» **Assignment**
Only the text of the entries below should be returned, exactly as given, without pictures.
· · · ·
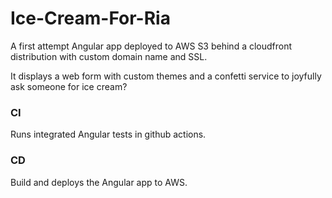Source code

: # Ice-Cream-For-Ria

A first attempt Angular app deployed to AWS S3 behind a cloudfront distribution with custom domain name and SSL.

It displays a web form with custom themes and a confetti service to joyfully ask someone for ice cream?

### CI

Runs integrated Angular tests in github actions.

### CD

Build and deploys the Angular app to AWS.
· · · ·
» **Task solution**
Source code

: # Ice-Cream-For-Ria

A first attempt Angular app deployed to AWS S3 behind a cloudfront distribution with custom domain name and SSL.

It displays a web form with custom themes and a confetti service to joyfully ask someone for ice cream?

### CI

Runs integrated Angular tests in github actions.

### CD

Build and deploys the Angular app to AWS.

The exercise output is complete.